**Exercise description:**
Return all of the material exactly; no line may be dropped.

**Excerpted records:**
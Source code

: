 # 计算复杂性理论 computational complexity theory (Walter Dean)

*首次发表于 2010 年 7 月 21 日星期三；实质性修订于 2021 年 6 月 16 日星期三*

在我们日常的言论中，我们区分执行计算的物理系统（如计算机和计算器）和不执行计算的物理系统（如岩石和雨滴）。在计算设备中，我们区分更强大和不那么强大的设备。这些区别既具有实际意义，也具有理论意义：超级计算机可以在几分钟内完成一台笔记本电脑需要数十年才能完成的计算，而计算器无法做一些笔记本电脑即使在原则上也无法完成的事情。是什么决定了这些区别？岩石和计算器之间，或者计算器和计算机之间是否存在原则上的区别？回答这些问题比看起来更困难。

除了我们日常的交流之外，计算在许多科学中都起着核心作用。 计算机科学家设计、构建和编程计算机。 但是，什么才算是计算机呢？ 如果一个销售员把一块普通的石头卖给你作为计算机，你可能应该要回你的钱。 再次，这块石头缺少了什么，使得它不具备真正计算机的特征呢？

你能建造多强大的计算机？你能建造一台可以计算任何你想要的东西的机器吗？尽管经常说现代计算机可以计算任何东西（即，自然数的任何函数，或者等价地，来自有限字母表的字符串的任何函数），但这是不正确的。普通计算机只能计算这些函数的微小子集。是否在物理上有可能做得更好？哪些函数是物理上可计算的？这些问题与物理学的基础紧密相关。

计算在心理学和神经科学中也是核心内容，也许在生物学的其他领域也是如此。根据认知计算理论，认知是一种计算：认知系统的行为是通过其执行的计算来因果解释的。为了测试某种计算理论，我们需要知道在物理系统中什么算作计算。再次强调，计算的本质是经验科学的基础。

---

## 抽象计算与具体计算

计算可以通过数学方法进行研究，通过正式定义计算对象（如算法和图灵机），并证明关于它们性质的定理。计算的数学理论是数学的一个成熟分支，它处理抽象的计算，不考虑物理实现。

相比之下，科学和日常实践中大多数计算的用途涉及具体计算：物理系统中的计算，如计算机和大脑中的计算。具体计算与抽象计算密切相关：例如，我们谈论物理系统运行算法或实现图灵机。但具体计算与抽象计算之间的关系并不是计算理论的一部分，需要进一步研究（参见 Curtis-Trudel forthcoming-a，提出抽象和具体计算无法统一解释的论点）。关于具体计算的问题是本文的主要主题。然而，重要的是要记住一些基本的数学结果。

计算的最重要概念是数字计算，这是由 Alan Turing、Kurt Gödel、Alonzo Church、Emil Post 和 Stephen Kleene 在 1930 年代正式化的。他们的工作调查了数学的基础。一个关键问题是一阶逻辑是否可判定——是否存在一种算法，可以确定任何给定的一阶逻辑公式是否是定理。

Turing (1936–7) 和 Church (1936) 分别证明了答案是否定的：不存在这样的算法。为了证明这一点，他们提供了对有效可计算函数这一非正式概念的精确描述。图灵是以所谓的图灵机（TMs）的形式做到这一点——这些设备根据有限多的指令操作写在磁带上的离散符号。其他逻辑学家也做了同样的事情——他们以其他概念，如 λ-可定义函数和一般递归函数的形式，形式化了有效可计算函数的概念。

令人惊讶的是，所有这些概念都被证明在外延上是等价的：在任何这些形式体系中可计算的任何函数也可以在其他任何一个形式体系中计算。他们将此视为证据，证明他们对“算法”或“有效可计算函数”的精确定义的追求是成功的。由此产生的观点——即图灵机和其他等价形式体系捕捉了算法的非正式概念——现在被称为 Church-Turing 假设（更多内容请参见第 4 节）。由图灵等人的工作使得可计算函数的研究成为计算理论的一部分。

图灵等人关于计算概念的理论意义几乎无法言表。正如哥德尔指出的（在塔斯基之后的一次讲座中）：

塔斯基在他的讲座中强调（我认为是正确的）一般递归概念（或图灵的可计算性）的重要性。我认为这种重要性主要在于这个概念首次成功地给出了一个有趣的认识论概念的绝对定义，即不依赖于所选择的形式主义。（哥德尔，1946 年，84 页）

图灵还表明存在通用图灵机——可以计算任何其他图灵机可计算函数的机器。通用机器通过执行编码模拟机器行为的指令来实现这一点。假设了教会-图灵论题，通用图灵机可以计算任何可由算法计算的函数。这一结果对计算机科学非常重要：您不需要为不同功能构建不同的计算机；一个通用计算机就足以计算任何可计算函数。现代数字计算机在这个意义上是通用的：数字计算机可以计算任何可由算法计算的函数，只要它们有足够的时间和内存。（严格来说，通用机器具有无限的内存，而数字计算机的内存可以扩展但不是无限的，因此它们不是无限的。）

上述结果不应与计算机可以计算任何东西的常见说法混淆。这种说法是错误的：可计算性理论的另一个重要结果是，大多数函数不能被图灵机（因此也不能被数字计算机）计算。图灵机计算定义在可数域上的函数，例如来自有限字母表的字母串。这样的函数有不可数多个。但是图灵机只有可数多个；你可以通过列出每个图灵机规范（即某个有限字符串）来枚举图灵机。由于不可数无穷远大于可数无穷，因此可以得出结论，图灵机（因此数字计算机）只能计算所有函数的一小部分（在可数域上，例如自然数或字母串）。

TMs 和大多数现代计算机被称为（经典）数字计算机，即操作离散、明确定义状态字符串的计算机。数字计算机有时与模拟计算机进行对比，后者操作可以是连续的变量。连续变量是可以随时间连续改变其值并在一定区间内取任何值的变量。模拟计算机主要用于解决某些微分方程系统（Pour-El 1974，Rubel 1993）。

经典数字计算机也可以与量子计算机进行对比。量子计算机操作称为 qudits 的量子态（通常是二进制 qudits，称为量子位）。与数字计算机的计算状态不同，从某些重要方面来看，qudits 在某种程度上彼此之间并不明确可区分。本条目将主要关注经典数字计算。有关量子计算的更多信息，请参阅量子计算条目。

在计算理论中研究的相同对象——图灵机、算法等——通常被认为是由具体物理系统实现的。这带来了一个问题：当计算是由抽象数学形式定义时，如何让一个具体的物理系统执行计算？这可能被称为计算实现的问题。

**Reply:**
Source code

: # 计算复杂性理论 computational complexity theory (Walter Dean)

*首次发表于 2010 年 7 月 21 日星期三；实质性修订于 2021 年 6 月 16 日星期三*

在我们日常的言论中，我们区分执行计算的物理系统（如计算机和计算器）和不执行计算的物理系统（如岩石和雨滴）。在计算设备中，我们区分更强大和不那么强大的设备。这些区别既具有实际意义，也具有理论意义：超级计算机可以在几分钟内完成一台笔记本电脑需要数十年才能完成的计算，而计算器无法做一些笔记本电脑即使在原则上也无法完成的事情。是什么决定了这些区别？岩石和计算器之间，或者计算器和计算机之间是否存在原则上的区别？回答这些问题比看起来更困难。

除了我们日常的交流之外，计算在许多科学中都起着核心作用。 计算机科学家设计、构建和编程计算机。 但是，什么才算是计算机呢？ 如果一个销售员把一块普通的石头卖给你作为计算机，你可能应该要回你的钱。 再次，这块石头缺少了什么，使得它不具备真正计算机的特征呢？

你能建造多强大的计算机？你能建造一台可以计算任何你想要的东西的机器吗？尽管经常说现代计算机可以计算任何东西（即，自然数的任何函数，或者等价地，来自有限字母表的字符串的任何函数），但这是不正确的。普通计算机只能计算这些函数的微小子集。是否在物理上有可能做得更好？哪些函数是物理上可计算的？这些问题与物理学的基础紧密相关。

计算在心理学和神经科学中也是核心内容，也许在生物学的其他领域也是如此。根据认知计算理论，认知是一种计算：认知系统的行为是通过其执行的计算来因果解释的。为了测试某种计算理论，我们需要知道在物理系统中什么算作计算。再次强调，计算的本质是经验科学的基础。

---

## 抽象计算与具体计算

计算可以通过数学方法进行研究，通过正式定义计算对象（如算法和图灵机），并证明关于它们性质的定理。计算的数学理论是数学的一个成熟分支，它处理抽象的计算，不考虑物理实现。

相比之下，科学和日常实践中大多数计算的用途涉及具体计算：物理系统中的计算，如计算机和大脑中的计算。具体计算与抽象计算密切相关：例如，我们谈论物理系统运行算法或实现图灵机。但具体计算与抽象计算之间的关系并不是计算理论的一部分，需要进一步研究（参见 Curtis-Trudel forthcoming-a，提出抽象和具体计算无法统一解释的论点）。关于具体计算的问题是本文的主要主题。然而，重要的是要记住一些基本的数学结果。

计算的最重要概念是数字计算，这是由 Alan Turing、Kurt Gödel、Alonzo Church、Emil Post 和 Stephen Kleene 在 1930 年代正式化的。他们的工作调查了数学的基础。一个关键问题是一阶逻辑是否可判定——是否存在一种算法，可以确定任何给定的一阶逻辑公式是否是定理。

Turing (1936–7) 和 Church (1936) 分别证明了答案是否定的：不存在这样的算法。为了证明这一点，他们提供了对有效可计算函数这一非正式概念的精确描述。图灵是以所谓的图灵机（TMs）的形式做到这一点——这些设备根据有限多的指令操作写在磁带上的离散符号。其他逻辑学家也做了同样的事情——他们以其他概念，如 λ-可定义函数和一般递归函数的形式，形式化了有效可计算函数的概念。

令人惊讶的是，所有这些概念都被证明在外延上是等价的：在任何这些形式体系中可计算的任何函数也可以在其他任何一个形式体系中计算。他们将此视为证据，证明他们对“算法”或“有效可计算函数”的精确定义的追求是成功的。由此产生的观点——即图灵机和其他等价形式体系捕捉了算法的非正式概念——现在被称为 Church-Turing 假设（更多内容请参见第 4 节）。由图灵等人的工作使得可计算函数的研究成为计算理论的一部分。

图灵等人关于计算概念的理论意义几乎无法言表。正如哥德尔指出的（在塔斯基之后的一次讲座中）：

塔斯基在他的讲座中强调（我认为是正确的）一般递归概念（或图灵的可计算性）的重要性。我认为这种重要性主要在于这个概念首次成功地给出了一个有趣的认识论概念的绝对定义，即不依赖于所选择的形式主义。（哥德尔，1946 年，84 页）

图灵还表明存在通用图灵机——可以计算任何其他图灵机可计算函数的机器。通用机器通过执行编码模拟机器行为的指令来实现这一点。假设了教会-图灵论题，通用图灵机可以计算任何可由算法计算的函数。这一结果对计算机科学非常重要：您不需要为不同功能构建不同的计算机；一个通用计算机就足以计算任何可计算函数。现代数字计算机在这个意义上是通用的：数字计算机可以计算任何可由算法计算的函数，只要它们有足够的时间和内存。（严格来说，通用机器具有无限的内存，而数字计算机的内存可以扩展但不是无限的，因此它们不是无限的。）

上述结果不应与计算机可以计算任何东西的常见说法混淆。这种说法是错误的：可计算性理论的另一个重要结果是，大多数函数不能被图灵机（因此也不能被数字计算机）计算。图灵机计算定义在可数域上的函数，例如来自有限字母表的字母串。这样的函数有不可数多个。但是图灵机只有可数多个；你可以通过列出每个图灵机规范（即某个有限字符串）来枚举图灵机。由于不可数无穷远大于可数无穷，因此可以得出结论，图灵机（因此数字计算机）只能计算所有函数的一小部分（在可数域上，例如自然数或字母串）。

TMs 和大多数现代计算机被称为（经典）数字计算机，即操作离散、明确定义状态字符串的计算机。数字计算机有时与模拟计算机进行对比，后者操作可以是连续的变量。连续变量是可以随时间连续改变其值并在一定区间内取任何值的变量。模拟计算机主要用于解决某些微分方程系统（Pour-El 1974，Rubel 1993）。

经典数字计算机也可以与量子计算机进行对比。量子计算机操作称为 qudits 的量子态（通常是二进制 qudits，称为量子位）。与数字计算机的计算状态不同，从某些重要方面来看，qudits 在某种程度上彼此之间并不明确可区分。本条目将主要关注经典数字计算。有关量子计算的更多信息，请参阅量子计算条目。

在计算理论中研究的相同对象——图灵机、算法等——通常被认为是由具体物理系统实现的。这带来了一个问题：当计算是由抽象数学形式定义时，如何让一个具体的物理系统执行计算？这可能被称为计算实现的问题。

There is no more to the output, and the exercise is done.